You’ve got the 2007 college guide, where they use their own ranking system to create a list of the best colleges.
We use three criteria that we believe best measure the impact schools have on the country. The first is social mobility: does the school do a good job recruiting and graduating poorer students? The second is research: is the school supporting the scientific and humanistic study that is key to our national strength, by producing PhDs and winning research grants? And the third is service: how effectively does the school foster an ethic of giving back to the country, either through military or civilian service? (For further details, see “A Note on Methodology”)
The sleazy higher education lobby.
In 2003, Ted Kennedy tried to nudge America’s colleges and universities toward changing two of the least defensible practices in the modern admissions process. The first is legacy preferences, in which schools heavily favor applications from the children of alumni, often ahead of students with stronger academic resumes but less-well-connected parents. The second practice, early decision, where schools make it easier for prospective students to get admitted if they’ll commit to attending at the time they apply, has a similar effect, since wealthier candidates don’t need to compare financial aid packages and can therefore more easily commit to a school early.
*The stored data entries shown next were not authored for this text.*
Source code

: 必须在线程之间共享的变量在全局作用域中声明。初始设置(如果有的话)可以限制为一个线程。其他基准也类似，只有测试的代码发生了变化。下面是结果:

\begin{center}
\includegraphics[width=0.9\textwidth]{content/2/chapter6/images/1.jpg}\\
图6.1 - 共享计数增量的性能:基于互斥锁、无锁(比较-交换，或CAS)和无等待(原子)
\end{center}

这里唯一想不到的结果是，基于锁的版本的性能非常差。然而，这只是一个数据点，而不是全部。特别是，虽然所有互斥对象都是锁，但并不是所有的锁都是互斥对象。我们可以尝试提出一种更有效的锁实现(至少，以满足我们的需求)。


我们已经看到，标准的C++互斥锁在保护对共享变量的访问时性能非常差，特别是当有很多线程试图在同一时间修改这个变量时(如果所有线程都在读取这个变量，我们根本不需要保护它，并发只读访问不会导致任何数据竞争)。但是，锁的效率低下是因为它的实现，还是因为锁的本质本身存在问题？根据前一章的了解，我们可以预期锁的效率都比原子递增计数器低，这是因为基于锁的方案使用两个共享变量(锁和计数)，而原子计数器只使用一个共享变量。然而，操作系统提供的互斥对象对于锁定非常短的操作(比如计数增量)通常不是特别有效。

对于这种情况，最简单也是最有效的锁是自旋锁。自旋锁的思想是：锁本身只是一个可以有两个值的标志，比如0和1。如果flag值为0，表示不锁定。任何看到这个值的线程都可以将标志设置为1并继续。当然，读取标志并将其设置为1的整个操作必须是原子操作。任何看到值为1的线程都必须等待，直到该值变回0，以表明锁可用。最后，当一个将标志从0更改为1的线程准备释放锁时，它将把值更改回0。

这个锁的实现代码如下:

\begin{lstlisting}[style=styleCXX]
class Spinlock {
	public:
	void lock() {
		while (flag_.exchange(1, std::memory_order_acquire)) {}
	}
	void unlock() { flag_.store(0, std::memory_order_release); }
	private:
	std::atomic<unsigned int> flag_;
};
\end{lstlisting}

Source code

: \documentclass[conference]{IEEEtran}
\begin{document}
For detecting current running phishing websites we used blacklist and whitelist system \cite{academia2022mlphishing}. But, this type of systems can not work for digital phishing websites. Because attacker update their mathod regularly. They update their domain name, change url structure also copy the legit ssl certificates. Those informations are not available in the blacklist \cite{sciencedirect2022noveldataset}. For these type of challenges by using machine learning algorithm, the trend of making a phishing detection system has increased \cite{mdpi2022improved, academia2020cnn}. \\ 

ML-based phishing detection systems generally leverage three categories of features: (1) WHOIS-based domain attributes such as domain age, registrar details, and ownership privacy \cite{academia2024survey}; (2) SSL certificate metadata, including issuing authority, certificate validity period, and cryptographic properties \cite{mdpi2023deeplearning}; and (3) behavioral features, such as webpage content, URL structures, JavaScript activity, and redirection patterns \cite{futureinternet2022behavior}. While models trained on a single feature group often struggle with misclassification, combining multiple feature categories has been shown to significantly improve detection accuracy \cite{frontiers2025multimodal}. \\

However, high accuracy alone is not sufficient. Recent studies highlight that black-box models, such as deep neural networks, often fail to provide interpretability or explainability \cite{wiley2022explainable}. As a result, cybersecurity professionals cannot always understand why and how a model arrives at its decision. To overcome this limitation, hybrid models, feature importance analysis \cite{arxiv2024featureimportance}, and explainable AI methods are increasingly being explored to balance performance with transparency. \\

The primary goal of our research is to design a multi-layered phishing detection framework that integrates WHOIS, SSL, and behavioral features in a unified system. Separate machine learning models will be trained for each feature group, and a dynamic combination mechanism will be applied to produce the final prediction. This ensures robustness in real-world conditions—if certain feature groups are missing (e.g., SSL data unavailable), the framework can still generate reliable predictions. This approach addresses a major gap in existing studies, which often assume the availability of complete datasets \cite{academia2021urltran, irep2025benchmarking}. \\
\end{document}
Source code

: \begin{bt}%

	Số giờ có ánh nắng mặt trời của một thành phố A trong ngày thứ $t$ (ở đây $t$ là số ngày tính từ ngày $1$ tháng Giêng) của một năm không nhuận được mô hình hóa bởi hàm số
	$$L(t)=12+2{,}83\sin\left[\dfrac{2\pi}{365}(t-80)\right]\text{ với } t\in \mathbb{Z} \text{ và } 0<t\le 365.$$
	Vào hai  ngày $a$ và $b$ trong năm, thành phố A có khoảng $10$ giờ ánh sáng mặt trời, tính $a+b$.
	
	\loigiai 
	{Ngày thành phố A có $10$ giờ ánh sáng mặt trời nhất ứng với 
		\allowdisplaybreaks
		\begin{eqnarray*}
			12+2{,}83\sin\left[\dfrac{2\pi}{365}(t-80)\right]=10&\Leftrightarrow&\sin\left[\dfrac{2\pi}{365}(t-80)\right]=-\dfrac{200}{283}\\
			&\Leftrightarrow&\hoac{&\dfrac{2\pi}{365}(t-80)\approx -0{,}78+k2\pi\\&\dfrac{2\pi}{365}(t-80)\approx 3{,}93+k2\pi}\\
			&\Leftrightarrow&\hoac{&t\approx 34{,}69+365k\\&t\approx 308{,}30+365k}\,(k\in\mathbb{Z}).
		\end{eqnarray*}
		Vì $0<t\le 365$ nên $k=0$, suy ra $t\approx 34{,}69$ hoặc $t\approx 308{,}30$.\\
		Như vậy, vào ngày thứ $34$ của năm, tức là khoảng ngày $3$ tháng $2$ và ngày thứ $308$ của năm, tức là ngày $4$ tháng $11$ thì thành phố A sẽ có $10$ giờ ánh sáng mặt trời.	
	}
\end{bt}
Taken together, the two practices fly in the face of the ideal of American meritocracy, and reduce the opportunities for young people of more modest backgrounds to go to selective colleges.
Under Kennedy’s proposal, schools that used both tools and also graduated students of color at a disproportionately low rate—at the time, that meant eighty-seven schools, including five Ivies—would be required to try to boost that rate, and would receive federal money to do so. If they failed, the schools would be required to give up legacy preferences or early decision, or else forgo other forms of federal aid.
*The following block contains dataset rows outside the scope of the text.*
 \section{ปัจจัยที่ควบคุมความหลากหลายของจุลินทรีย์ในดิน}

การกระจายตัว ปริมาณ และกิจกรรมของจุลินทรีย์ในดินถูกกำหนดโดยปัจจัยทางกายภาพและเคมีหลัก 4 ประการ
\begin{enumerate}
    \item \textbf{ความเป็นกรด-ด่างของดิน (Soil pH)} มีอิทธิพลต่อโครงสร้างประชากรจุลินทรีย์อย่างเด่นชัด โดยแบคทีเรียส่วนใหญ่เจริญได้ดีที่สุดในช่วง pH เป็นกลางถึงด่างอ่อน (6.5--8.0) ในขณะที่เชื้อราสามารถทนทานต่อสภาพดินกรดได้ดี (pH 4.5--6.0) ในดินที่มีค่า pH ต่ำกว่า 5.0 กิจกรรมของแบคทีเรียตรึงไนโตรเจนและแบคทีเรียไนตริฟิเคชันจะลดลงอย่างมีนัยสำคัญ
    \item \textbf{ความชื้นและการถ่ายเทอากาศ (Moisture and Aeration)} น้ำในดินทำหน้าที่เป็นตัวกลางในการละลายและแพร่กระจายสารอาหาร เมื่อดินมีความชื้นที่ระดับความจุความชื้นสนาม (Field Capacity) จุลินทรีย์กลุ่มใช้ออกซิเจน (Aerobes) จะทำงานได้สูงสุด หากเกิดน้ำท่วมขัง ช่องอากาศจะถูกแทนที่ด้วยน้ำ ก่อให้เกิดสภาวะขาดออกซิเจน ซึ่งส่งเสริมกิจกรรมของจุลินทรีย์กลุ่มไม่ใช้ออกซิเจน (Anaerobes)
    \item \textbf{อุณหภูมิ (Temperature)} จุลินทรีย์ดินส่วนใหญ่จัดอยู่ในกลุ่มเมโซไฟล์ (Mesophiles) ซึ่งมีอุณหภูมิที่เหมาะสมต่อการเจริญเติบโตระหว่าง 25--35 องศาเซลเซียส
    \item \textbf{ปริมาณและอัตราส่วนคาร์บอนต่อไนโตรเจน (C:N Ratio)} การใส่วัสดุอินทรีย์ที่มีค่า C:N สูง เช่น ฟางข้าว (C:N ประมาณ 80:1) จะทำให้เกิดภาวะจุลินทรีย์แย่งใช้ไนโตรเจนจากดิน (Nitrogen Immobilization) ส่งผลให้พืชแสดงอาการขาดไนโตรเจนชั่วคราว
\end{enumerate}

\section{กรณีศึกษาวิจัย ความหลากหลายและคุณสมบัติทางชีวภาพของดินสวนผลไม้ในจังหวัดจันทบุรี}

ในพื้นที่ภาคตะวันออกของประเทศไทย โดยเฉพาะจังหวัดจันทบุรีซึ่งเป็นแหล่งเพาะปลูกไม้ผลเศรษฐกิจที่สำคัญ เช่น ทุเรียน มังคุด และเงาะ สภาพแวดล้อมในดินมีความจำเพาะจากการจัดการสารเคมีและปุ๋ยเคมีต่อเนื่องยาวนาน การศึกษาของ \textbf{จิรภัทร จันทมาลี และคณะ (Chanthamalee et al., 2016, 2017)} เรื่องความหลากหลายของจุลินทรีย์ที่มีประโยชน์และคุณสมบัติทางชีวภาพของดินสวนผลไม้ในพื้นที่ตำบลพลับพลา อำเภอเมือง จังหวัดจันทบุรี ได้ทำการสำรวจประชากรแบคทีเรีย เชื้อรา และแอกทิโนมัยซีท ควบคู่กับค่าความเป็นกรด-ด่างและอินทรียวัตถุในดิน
But before Kennedy’s proposal could even be formally introduced, One Dupont Circle weighed in. That’s the address of the marble-and-glass office building that serves as the de facto headquarters for the array of groups representing the organized interests of America’s colleges and universities. Prominently located in a fashionable D.C. neighborhood that’s home to many of the better-funded nonprofits, One Dupont (or the “National Center for Higher Education,” as its awning appropriately proclaims) is owned by the largest and most powerful of the higher ed associations, the American Council on Education. In order to facilitate coordination of policy and strategy, ACE leases the rest of the space, at below-market rates, exclusively to other higher ed groups (from the National Association of College and University Attorneys to the American College Personnel Association). That sense of cohesion tends to come through in the lobby’s work: one higher ed expert I spoke to called One Dupont “a building that speaks, like the White House.”
When the denizens of One Dupont learned of the Kennedy proposal, they pulled out all the stops to fight it. Legacy preferences are a key way for many colleges to maintain favor with deep-pocketed alumni, and early decision allows them to manage the admissions process with more predictability, and to lock in certain coveted applicants—often wealthy athletic recruits, who play sports like squash and lacrosse and whose parents can be expected to pay full price.
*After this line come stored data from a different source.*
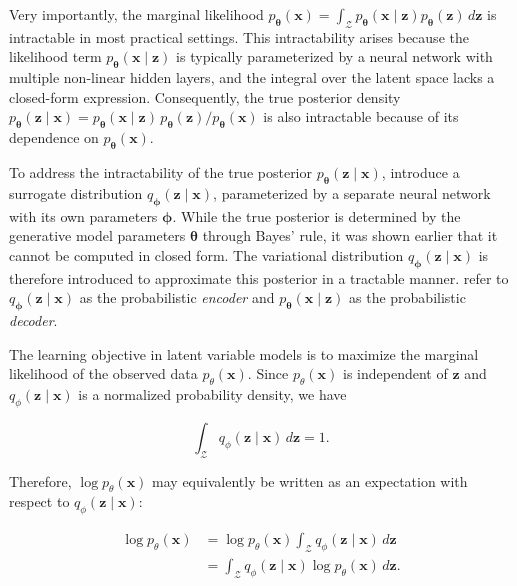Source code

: \documentclass[10pt,twocolumn,article]{memoir}
\begin{document}
Very importantly, the marginal likelihood $p_{\boldsymbol{\theta}}(\mathbf{x}) = \int_{\mathcal{Z}} p_{\boldsymbol{\theta}}(\mathbf{x} \mid \mathbf{z}) p_{\boldsymbol{\theta}}(\mathbf{z}) \, d\mathbf{z}$ is intractable in most practical settings. This intractability arises because the likelihood term $p_{\boldsymbol{\theta}}(\mathbf{x} \mid \mathbf{z})$ is typically parameterized by a neural network with multiple non-linear hidden layers, and the integral over the latent space lacks a closed-form expression. Consequently, the true posterior density $p_{\boldsymbol{\theta}}(\mathbf{z} \mid \mathbf{x}) = p_{\boldsymbol{\theta}}(\mathbf{x} \mid \mathbf{z}) \, p_{\boldsymbol{\theta}}(\mathbf{z}) / p_{\boldsymbol{\theta}}(\mathbf{x})$ is also intractable because of its dependence on $p_{\boldsymbol{\theta}}(\mathbf{x})$.

To address the intractability of the true posterior $p_{\boldsymbol{\theta}}(\mathbf{z} \mid \mathbf{x})$, \textcite{kingma2013auto} introduce a surrogate distribution $q_{\boldsymbol{\phi}}(\mathbf{z} \mid \mathbf{x})$, parameterized by a separate neural network with its own parameters $\boldsymbol{\phi}$. While the true posterior is determined by the generative model parameters $\boldsymbol{\theta}$ through Bayes' rule, it was shown earlier  that it cannot be computed in closed form. The variational distribution $q_{\boldsymbol{\phi}}(\mathbf{z} \mid \mathbf{x})$ is therefore introduced to approximate this posterior in a tractable manner. \textcite{kingma2013auto} refer to $q_{\boldsymbol{\phi}}(\mathbf{z} \mid \mathbf{x})$ as the probabilistic \textit{encoder} and $p_{\boldsymbol{\theta}}(\mathbf{x} \mid \mathbf{z})$ as the probabilistic \textit{decoder}.

The learning objective in latent variable models is to maximize the marginal
likelihood of the observed data $p_\theta(\mathbf{x})$. Since
$p_\theta(\mathbf{x})$ is independent of $\mathbf{z}$ and
$q_\phi(\mathbf{z}\mid\mathbf{x})$ is a normalized probability density,
we have

\begin{equation}
\int_{\mathcal{Z}}
q_\phi(\mathbf{z}\mid\mathbf{x})\,d\mathbf{z}
= 1.
\end{equation}

Therefore, $\log p_\theta(\mathbf{x})$ may equivalently be written as an
expectation with respect to $q_\phi(\mathbf{z}\mid\mathbf{x})$:

\begin{equation}
\begin{aligned}
\log p_\theta(\mathbf{x})
&=
\log p_\theta(\mathbf{x})
\int_{\mathcal{Z}}
q_\phi(\mathbf{z}\mid\mathbf{x})\,d\mathbf{z} \\
&=
\int_{\mathcal{Z}}
q_\phi(\mathbf{z}\mid\mathbf{x})
\log p_\theta(\mathbf{x})\,d\mathbf{z}.
\end{aligned}
\end{equation}
\end{document}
Higher ed lobbyists quickly mobilized their member colleges, encouraging them to go directly to senators on the key committee. Publicly, the lobby stressed the effect the measure would have on small religious institutions and historically black colleges, some of which, they claimed, depend for their existence on using the admissions process to maintain alumni loyalty. But in reality, say Hill staffers who worked on the issue, it was the elite New England private colleges and universities, appealing directly to their home-state senators Kennedy and Chris Dodd of Connecticut, who applied particularly effective behind-the-scenes pressure. When Dodd began to waver, Kennedy was forced to back off, and the two instead proposed a largely toothless alternative that merely required colleges to report on the number, socioeconomic status, and race of students who were relatives of alumni or were admitted through early decision. It involved no penalties of any kind. Yet ultimately, under pressure from One Dupont, even this measure was never brought up for a vote.
Finally, a fascinating bit about how community colleges are often better than four years.
Conventional wisdom assumes that if you hold schools with low-income students to high standards, graduation rates will plummet. In fact, our list indicates that the opposite may be the case. CCSSE research has found that the level of academic challenge is positively linked with graduation rates. Indeed, the average graduation rate of colleges on our list is almost 50 percent higher than the national average for community colleges. Undergraduates who are taught well are more likely to succeed and ultimately complete their degree, meaning that the more colleges ask from their students, the more they get back. This suggests that many students aren’t dropping out because colleges are keeping their standards appropriately high—they’re dropping out because the standards are inappropriately low.
What, then, are the conclusions to be drawn from our list? For community colleges, the main one is this: No more excuses. It’s just not very credible to blame subpar performance on funding levels or student demographics when schools like Hazard and Atlanta Technical are performing so well. For four-year universities, the conclusion is even tougher: They ought to be ashamed of themselves. Despite all their advantages—lavish campuses, brilliant scholars, social networks that no community college can match—the quality of the teaching at four-year institutions is less rigorous and less helpful than that found at the community colleges on our list. This is a stunning indictment of the extent to which teaching at many of America’s “best” universities has been neglected.